Task prompt: Where an image occurs, skip it and print the rest of the records verbatim.

Pictures paired with source code
━━━━

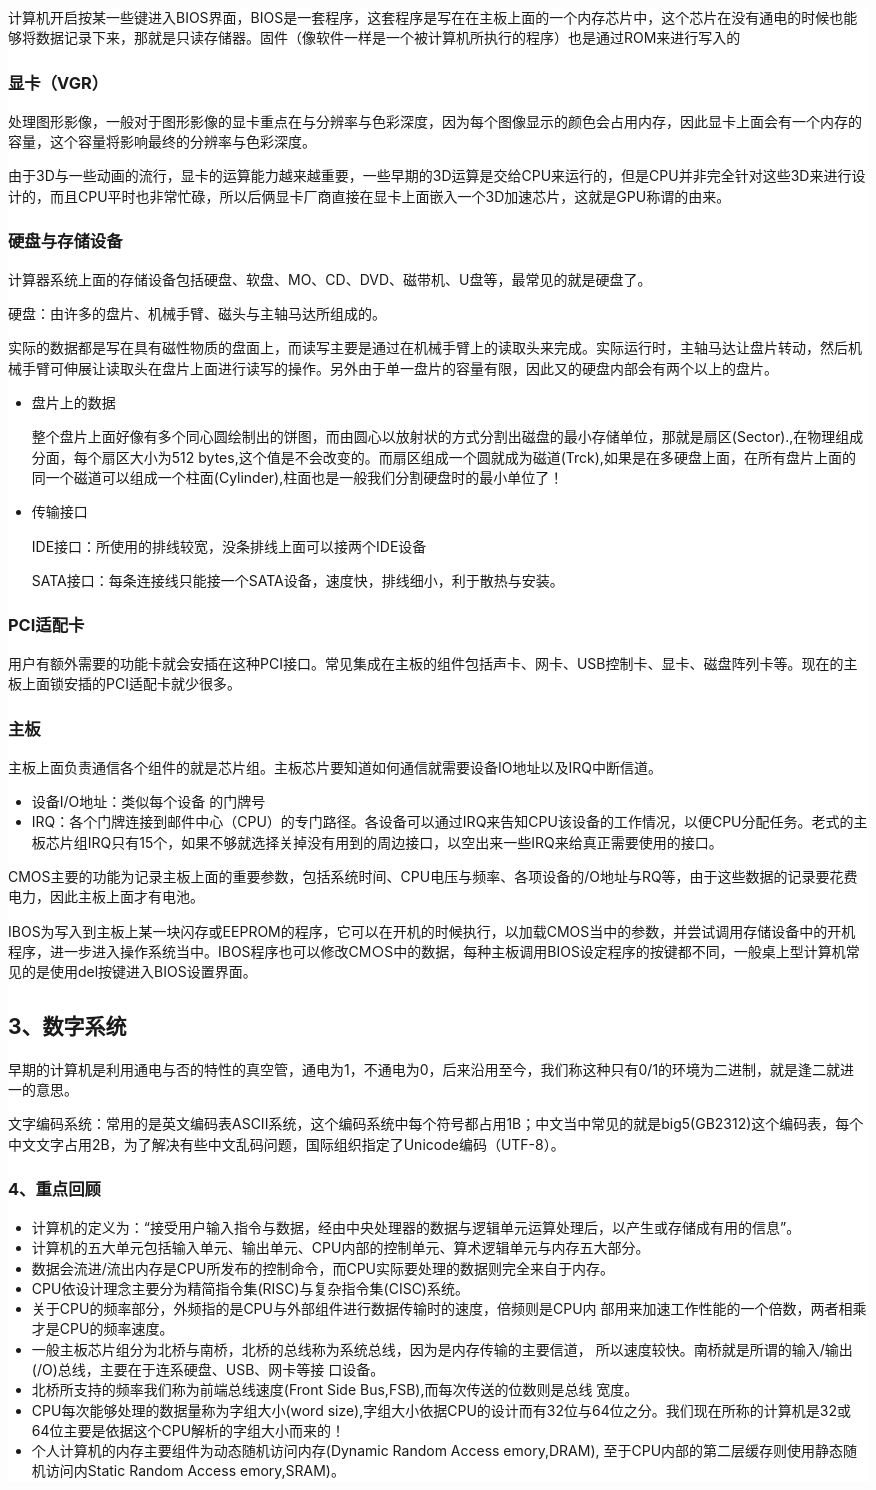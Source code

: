 计算机开启按某一些键进入BIOS界面，BIOS是一套程序，这套程序是写在在主板上面的一个内存芯片中，这个芯片在没有通电的时候也能够将数据记录下来，那就是只读存储器。固件（像软件一样是一个被计算机所执行的程序）也是通过ROM来进行写入的

### 显卡（VGR）

处理图形影像，一般对于图形影像的显卡重点在与分辨率与色彩深度，因为每个图像显示的颜色会占用内存，因此显卡上面会有一个内存的容量，这个容量将影响最终的分辨率与色彩深度。

由于3D与一些动画的流行，显卡的运算能力越来越重要，一些早期的3D运算是交给CPU来运行的，但是CPU并非完全针对这些3D来进行设计的，而且CPU平时也非常忙碌，所以后俩显卡厂商直接在显卡上面嵌入一个3D加速芯片，这就是GPU称谓的由来。

### 硬盘与存储设备

计算器系统上面的存储设备包括硬盘、软盘、MO、CD、DVD、磁带机、U盘等，最常见的就是硬盘了。

硬盘：由许多的盘片、机械手臂、磁头与主轴马达所组成的。

实际的数据都是写在具有磁性物质的盘面上，而读写主要是通过在机械手臂上的读取头来完成。实际运行时，主轴马达让盘片转动，然后机械手臂可伸展让读取头在盘片上面进行读写的操作。另外由于单一盘片的容量有限，因此又的硬盘内部会有两个以上的盘片。

+ 盘片上的数据

  整个盘片上面好像有多个同心圆绘制出的饼图，而由圆心以放射状的方式分割出磁盘的最小存储单位，那就是扇区(Sector).,在物理组成分面，每个扇区大小为512 bytes,这个值是不会改变的。而扇区组成一个圆就成为磁道(Trck),如果是在多硬盘上面，在所有盘片上面的同一个磁道可以组成一个柱面(Cylinder),柱面也是一般我们分割硬盘时的最小单位了！

+ 传输接口

  IDE接口：所使用的排线较宽，没条排线上面可以接两个IDE设备

  SATA接口：每条连接线只能接一个SATA设备，速度快，排线细小，利于散热与安装。

### PCI适配卡

用户有额外需要的功能卡就会安插在这种PCI接口。常见集成在主板的组件包括声卡、网卡、USB控制卡、显卡、磁盘阵列卡等。现在的主板上面锁安插的PCI适配卡就少很多。

### 主板

主板上面负责通信各个组件的就是芯片组。主板芯片要知道如何通信就需要设备IO地址以及IRQ中断信道。

+ 设备I/O地址：类似每个设备 的门牌号
+ IRQ：各个门牌连接到邮件中心（CPU）的专门路径。各设备可以通过IRQ来告知CPU该设备的工作情况，以便CPU分配任务。老式的主板芯片组IRQ只有15个，如果不够就选择关掉没有用到的周边接口，以空出来一些IRQ来给真正需要使用的接口。

CMOS主要的功能为记录主板上面的重要参数，包括系统时间、CPU电压与频率、各项设备的/O地址与RQ等，由于这些数据的记录要花费电力，因此主板上面才有电池。

IBOS为写入到主板上某一块闪存或EEPROM的程序，它可以在开机的时候执行，以加载CMOS当中的参数，并尝试调用存储设备中的开机程序，进一步进入操作系统当中。IBOS程序也可以修改CM○S中的数据，每种主板调用BIOS设定程序的按键都不同，一般桌上型计算机常见的是使用del按键进入BIOS设置界面。

## 3、数字系统

早期的计算机是利用通电与否的特性的真空管，通电为1，不通电为0，后来沿用至今，我们称这种只有0/1的环境为二进制，就是逢二就进一的意思。

文字编码系统：常用的是英文编码表ASCII系统，这个编码系统中每个符号都占用1B；中文当中常见的就是big5(GB2312)这个编码表，每个中文文字占用2B，为了解决有些中文乱码问题，国际组织指定了Unicode编码（UTF-8）。

### 4、重点回顾

+ 计算机的定义为：“接受用户输入指令与数据，经由中央处理器的数据与逻辑单元运算处理后，以产生或存储成有用的信息”。
+ 计算机的五大单元包括输入单元、输出单元、CPU内部的控制单元、算术逻辑单元与内存五大部分。
+ 数据会流进/流出内存是CPU所发布的控制命令，而CPU实际要处理的数据则完全来自于内存。
+ CPU依设计理念主要分为精简指令集(RISC)与复杂指令集(CISC)系统。
+ 关于CPU的频率部分，外频指的是CPU与外部组件进行数据传输时的速度，倍频则是CPU内
  部用来加速工作性能的一个倍数，两者相乘才是CPU的频率速度。
+ 一般主板芯片组分为北桥与南桥，北桥的总线称为系统总线，因为是内存传输的主要信道，
  所以速度较快。南桥就是所谓的输入/输出(/O)总线，主要在于连系硬盘、USB、网卡等接
  口设备。
+ 北桥所支持的频率我们称为前端总线速度(Front Side Bus,FSB),而每次传送的位数则是总线
  宽度。
+ CPU每次能够处理的数据量称为字组大小(word size),字组大小依据CPU的设计而有32位与64位之分。我们现在所称的计算机是32或64位主要是依据这个CPU解析的字组大小而来的！
+ 个人计算机的内存主要组件为动态随机访问内存(Dynamic Random Access emory,DRAM),
  至于CPU内部的第二层缓存则使用静态随机访问内Static Random Access emory,SRAM)。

━━━━

Written solution:
Source code

: 计算机开启按某一些键进入BIOS界面，BIOS是一套程序，这套程序是写在在主板上面的一个内存芯片中，这个芯片在没有通电的时候也能够将数据记录下来，那就是只读存储器。固件（像软件一样是一个被计算机所执行的程序）也是通过ROM来进行写入的

### 显卡（VGR）

处理图形影像，一般对于图形影像的显卡重点在与分辨率与色彩深度，因为每个图像显示的颜色会占用内存，因此显卡上面会有一个内存的容量，这个容量将影响最终的分辨率与色彩深度。

由于3D与一些动画的流行，显卡的运算能力越来越重要，一些早期的3D运算是交给CPU来运行的，但是CPU并非完全针对这些3D来进行设计的，而且CPU平时也非常忙碌，所以后俩显卡厂商直接在显卡上面嵌入一个3D加速芯片，这就是GPU称谓的由来。

### 硬盘与存储设备

计算器系统上面的存储设备包括硬盘、软盘、MO、CD、DVD、磁带机、U盘等，最常见的就是硬盘了。

硬盘：由许多的盘片、机械手臂、磁头与主轴马达所组成的。

实际的数据都是写在具有磁性物质的盘面上，而读写主要是通过在机械手臂上的读取头来完成。实际运行时，主轴马达让盘片转动，然后机械手臂可伸展让读取头在盘片上面进行读写的操作。另外由于单一盘片的容量有限，因此又的硬盘内部会有两个以上的盘片。

+ 盘片上的数据

  整个盘片上面好像有多个同心圆绘制出的饼图，而由圆心以放射状的方式分割出磁盘的最小存储单位，那就是扇区(Sector).,在物理组成分面，每个扇区大小为512 bytes,这个值是不会改变的。而扇区组成一个圆就成为磁道(Trck),如果是在多硬盘上面，在所有盘片上面的同一个磁道可以组成一个柱面(Cylinder),柱面也是一般我们分割硬盘时的最小单位了！

+ 传输接口

  IDE接口：所使用的排线较宽，没条排线上面可以接两个IDE设备

  SATA接口：每条连接线只能接一个SATA设备，速度快，排线细小，利于散热与安装。

### PCI适配卡

用户有额外需要的功能卡就会安插在这种PCI接口。常见集成在主板的组件包括声卡、网卡、USB控制卡、显卡、磁盘阵列卡等。现在的主板上面锁安插的PCI适配卡就少很多。

### 主板

主板上面负责通信各个组件的就是芯片组。主板芯片要知道如何通信就需要设备IO地址以及IRQ中断信道。

+ 设备I/O地址：类似每个设备 的门牌号
+ IRQ：各个门牌连接到邮件中心（CPU）的专门路径。各设备可以通过IRQ来告知CPU该设备的工作情况，以便CPU分配任务。老式的主板芯片组IRQ只有15个，如果不够就选择关掉没有用到的周边接口，以空出来一些IRQ来给真正需要使用的接口。

CMOS主要的功能为记录主板上面的重要参数，包括系统时间、CPU电压与频率、各项设备的/O地址与RQ等，由于这些数据的记录要花费电力，因此主板上面才有电池。

IBOS为写入到主板上某一块闪存或EEPROM的程序，它可以在开机的时候执行，以加载CMOS当中的参数，并尝试调用存储设备中的开机程序，进一步进入操作系统当中。IBOS程序也可以修改CM○S中的数据，每种主板调用BIOS设定程序的按键都不同，一般桌上型计算机常见的是使用del按键进入BIOS设置界面。

## 3、数字系统

早期的计算机是利用通电与否的特性的真空管，通电为1，不通电为0，后来沿用至今，我们称这种只有0/1的环境为二进制，就是逢二就进一的意思。

文字编码系统：常用的是英文编码表ASCII系统，这个编码系统中每个符号都占用1B；中文当中常见的就是big5(GB2312)这个编码表，每个中文文字占用2B，为了解决有些中文乱码问题，国际组织指定了Unicode编码（UTF-8）。

### 4、重点回顾

+ 计算机的定义为：“接受用户输入指令与数据，经由中央处理器的数据与逻辑单元运算处理后，以产生或存储成有用的信息”。
+ 计算机的五大单元包括输入单元、输出单元、CPU内部的控制单元、算术逻辑单元与内存五大部分。
+ 数据会流进/流出内存是CPU所发布的控制命令，而CPU实际要处理的数据则完全来自于内存。
+ CPU依设计理念主要分为精简指令集(RISC)与复杂指令集(CISC)系统。
+ 关于CPU的频率部分，外频指的是CPU与外部组件进行数据传输时的速度，倍频则是CPU内
  部用来加速工作性能的一个倍数，两者相乘才是CPU的频率速度。
+ 一般主板芯片组分为北桥与南桥，北桥的总线称为系统总线，因为是内存传输的主要信道，
  所以速度较快。南桥就是所谓的输入/输出(/O)总线，主要在于连系硬盘、USB、网卡等接
  口设备。
+ 北桥所支持的频率我们称为前端总线速度(Front Side Bus,FSB),而每次传送的位数则是总线
  宽度。
+ CPU每次能够处理的数据量称为字组大小(word size),字组大小依据CPU的设计而有32位与64位之分。我们现在所称的计算机是32或64位主要是依据这个CPU解析的字组大小而来的！
+ 个人计算机的内存主要组件为动态随机访问内存(Dynamic Random Access emory,DRAM),
  至于CPU内部的第二层缓存则使用静态随机访问内Static Random Access emory,SRAM)。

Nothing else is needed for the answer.